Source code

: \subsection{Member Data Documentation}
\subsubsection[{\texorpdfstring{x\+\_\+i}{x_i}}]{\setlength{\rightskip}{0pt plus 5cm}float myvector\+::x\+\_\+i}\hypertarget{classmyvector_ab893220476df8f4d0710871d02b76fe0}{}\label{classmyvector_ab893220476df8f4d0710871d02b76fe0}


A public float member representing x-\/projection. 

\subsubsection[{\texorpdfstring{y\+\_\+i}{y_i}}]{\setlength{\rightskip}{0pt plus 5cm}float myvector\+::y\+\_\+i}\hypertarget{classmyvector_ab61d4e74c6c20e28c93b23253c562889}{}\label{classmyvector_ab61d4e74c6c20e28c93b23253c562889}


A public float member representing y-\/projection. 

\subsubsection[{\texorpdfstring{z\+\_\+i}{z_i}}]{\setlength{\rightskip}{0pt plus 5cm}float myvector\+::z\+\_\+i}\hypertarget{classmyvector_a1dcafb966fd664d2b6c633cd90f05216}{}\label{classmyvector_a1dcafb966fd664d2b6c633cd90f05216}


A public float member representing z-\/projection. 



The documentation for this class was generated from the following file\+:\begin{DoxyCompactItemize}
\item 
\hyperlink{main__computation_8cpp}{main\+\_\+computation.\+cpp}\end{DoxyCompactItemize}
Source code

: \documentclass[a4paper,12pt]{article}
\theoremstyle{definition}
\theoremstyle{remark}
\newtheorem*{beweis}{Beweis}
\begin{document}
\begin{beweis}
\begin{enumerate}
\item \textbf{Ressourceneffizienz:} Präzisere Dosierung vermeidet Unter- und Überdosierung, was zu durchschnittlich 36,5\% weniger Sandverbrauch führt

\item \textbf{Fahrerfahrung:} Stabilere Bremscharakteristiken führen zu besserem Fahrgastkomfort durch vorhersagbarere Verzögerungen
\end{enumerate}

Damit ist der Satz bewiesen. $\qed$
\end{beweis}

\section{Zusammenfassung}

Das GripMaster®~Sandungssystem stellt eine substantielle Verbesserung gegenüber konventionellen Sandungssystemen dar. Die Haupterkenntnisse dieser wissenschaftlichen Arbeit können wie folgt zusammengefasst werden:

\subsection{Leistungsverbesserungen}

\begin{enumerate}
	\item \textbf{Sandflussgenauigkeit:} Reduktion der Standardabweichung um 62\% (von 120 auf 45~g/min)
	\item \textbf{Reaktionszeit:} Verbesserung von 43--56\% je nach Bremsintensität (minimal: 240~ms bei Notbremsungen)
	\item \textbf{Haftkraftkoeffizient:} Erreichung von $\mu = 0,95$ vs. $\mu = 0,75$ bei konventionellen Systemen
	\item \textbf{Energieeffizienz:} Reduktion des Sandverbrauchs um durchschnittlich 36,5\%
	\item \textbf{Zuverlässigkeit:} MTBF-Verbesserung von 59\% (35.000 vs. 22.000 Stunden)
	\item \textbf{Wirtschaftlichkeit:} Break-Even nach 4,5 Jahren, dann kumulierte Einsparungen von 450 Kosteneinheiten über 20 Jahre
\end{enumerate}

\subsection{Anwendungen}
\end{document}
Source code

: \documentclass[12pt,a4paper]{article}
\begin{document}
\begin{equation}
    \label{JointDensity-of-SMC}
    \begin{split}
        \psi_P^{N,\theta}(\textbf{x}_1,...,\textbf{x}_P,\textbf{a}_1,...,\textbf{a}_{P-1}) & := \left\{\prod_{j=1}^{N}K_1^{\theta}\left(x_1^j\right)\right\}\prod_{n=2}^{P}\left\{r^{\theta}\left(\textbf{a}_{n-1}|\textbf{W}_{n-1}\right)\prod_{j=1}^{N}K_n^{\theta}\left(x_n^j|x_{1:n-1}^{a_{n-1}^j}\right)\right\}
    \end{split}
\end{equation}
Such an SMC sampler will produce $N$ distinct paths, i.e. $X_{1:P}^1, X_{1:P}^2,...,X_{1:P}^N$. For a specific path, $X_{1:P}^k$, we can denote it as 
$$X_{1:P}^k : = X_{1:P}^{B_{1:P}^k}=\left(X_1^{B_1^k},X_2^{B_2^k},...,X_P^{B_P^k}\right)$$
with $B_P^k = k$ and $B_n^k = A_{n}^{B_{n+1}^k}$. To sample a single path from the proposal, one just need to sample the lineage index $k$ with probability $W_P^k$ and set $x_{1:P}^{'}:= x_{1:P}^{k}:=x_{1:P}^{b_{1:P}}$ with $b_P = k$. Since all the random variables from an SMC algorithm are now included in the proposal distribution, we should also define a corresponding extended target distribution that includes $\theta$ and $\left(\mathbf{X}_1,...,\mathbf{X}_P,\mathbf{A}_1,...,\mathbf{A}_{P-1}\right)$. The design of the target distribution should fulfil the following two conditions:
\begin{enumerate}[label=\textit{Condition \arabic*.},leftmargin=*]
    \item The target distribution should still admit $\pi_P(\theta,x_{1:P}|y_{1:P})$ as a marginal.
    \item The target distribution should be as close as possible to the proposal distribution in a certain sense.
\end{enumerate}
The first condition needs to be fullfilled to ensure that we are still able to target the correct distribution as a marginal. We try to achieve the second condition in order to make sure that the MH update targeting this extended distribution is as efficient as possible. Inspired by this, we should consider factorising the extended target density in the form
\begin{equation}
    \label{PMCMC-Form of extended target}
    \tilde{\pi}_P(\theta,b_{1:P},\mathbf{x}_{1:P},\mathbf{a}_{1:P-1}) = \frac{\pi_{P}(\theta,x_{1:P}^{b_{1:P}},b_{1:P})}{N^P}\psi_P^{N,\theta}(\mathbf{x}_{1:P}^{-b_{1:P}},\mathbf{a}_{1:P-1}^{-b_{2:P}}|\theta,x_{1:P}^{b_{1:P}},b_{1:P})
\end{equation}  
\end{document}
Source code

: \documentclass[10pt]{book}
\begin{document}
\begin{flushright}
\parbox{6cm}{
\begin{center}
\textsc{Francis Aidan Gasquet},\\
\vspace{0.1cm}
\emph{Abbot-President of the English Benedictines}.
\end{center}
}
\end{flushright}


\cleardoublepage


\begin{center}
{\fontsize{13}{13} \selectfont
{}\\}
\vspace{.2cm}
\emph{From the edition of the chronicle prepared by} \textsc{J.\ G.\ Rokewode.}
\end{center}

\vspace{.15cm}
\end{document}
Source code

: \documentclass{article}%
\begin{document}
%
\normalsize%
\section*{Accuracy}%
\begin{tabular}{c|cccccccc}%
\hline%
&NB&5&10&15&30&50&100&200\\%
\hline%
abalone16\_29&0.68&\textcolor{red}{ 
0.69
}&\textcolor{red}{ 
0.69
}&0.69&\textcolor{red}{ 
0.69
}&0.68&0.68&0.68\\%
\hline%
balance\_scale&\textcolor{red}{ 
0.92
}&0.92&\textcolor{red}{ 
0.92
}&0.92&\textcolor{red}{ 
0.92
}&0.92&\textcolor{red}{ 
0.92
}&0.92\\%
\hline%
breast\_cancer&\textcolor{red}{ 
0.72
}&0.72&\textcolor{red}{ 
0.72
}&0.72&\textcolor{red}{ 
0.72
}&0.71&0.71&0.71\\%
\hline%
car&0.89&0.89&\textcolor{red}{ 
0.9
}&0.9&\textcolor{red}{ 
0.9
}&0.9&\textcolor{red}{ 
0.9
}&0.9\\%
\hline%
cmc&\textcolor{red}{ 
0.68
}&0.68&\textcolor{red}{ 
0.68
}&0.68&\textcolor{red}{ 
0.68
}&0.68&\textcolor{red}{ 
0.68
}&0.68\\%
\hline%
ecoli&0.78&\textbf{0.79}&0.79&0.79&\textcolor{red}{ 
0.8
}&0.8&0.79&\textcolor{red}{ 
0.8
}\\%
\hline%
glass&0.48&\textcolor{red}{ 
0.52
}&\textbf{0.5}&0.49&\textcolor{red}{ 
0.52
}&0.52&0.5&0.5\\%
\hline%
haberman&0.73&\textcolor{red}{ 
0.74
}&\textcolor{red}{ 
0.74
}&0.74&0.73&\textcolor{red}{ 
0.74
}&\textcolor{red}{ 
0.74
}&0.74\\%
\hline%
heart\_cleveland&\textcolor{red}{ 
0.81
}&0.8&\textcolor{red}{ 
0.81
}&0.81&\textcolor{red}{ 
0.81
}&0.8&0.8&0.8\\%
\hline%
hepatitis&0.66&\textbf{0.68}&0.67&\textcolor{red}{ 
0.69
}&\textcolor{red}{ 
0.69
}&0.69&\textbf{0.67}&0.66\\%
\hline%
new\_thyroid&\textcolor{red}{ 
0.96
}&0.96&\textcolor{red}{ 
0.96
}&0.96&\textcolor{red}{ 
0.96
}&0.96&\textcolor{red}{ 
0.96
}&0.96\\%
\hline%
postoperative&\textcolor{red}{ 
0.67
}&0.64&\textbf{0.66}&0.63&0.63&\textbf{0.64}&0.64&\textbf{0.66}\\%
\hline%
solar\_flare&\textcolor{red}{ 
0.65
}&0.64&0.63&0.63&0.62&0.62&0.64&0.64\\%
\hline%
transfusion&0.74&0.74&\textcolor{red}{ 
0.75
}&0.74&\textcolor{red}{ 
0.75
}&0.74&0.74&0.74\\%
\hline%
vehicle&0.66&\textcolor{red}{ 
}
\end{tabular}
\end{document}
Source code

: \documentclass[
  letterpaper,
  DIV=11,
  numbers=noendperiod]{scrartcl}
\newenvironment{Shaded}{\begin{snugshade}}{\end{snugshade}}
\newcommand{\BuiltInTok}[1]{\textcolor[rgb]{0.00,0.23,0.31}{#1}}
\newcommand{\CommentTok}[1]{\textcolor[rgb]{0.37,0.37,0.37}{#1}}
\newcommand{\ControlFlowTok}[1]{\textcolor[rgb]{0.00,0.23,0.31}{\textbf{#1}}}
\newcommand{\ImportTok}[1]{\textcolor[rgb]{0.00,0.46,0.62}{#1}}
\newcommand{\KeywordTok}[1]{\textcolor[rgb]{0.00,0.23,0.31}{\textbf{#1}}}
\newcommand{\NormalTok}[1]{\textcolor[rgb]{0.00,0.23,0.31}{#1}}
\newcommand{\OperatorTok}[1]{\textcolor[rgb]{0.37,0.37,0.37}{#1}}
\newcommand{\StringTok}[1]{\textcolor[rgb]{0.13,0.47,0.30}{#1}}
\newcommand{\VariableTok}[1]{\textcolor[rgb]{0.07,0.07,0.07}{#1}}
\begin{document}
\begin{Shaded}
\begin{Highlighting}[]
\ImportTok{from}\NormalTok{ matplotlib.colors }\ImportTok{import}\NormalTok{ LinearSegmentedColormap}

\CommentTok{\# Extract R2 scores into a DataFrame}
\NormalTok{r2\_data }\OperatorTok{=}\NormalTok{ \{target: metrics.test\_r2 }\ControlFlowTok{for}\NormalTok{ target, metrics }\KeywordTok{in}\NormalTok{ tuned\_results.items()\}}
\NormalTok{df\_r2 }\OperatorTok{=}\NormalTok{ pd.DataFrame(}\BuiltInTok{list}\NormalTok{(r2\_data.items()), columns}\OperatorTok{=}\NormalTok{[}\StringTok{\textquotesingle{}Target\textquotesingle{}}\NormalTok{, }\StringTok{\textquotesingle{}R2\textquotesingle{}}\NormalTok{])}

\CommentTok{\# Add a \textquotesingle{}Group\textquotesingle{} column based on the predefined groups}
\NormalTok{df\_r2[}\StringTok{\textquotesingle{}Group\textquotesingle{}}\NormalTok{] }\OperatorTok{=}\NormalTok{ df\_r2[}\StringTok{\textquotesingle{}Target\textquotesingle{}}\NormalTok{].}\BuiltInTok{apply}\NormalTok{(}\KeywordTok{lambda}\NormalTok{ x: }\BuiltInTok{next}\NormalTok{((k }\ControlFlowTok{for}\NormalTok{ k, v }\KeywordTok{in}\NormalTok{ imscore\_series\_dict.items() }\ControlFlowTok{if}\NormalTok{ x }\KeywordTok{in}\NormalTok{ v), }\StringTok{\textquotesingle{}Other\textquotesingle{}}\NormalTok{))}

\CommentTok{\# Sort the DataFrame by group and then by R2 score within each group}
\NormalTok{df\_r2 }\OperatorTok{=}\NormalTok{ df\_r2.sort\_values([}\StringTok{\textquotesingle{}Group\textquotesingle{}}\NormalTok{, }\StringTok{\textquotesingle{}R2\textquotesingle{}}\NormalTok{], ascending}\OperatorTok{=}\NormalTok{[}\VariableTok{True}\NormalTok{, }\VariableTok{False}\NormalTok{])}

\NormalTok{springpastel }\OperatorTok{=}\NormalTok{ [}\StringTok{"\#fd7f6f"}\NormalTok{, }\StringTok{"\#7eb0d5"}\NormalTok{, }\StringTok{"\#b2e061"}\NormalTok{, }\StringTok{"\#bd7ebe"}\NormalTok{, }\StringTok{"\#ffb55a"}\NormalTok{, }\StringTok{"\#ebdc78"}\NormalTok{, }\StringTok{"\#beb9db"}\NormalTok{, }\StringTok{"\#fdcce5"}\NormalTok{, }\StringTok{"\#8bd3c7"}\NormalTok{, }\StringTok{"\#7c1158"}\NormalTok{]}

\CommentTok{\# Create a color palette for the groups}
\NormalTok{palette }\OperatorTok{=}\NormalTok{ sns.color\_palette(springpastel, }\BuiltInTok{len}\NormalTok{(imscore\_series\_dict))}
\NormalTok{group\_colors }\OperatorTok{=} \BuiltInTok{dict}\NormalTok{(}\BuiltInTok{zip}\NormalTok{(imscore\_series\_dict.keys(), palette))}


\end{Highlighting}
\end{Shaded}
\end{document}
==============================
◆ **Problem to work on**:
Go through the records and pull out each line that includes the word "emph".

◆ **Answer to this problem**:
\emph{Abbot-President of the English Benedictines}.
\emph{From the edition of the chronicle prepared by} \textsc{J.\ G.\ Rokewode.}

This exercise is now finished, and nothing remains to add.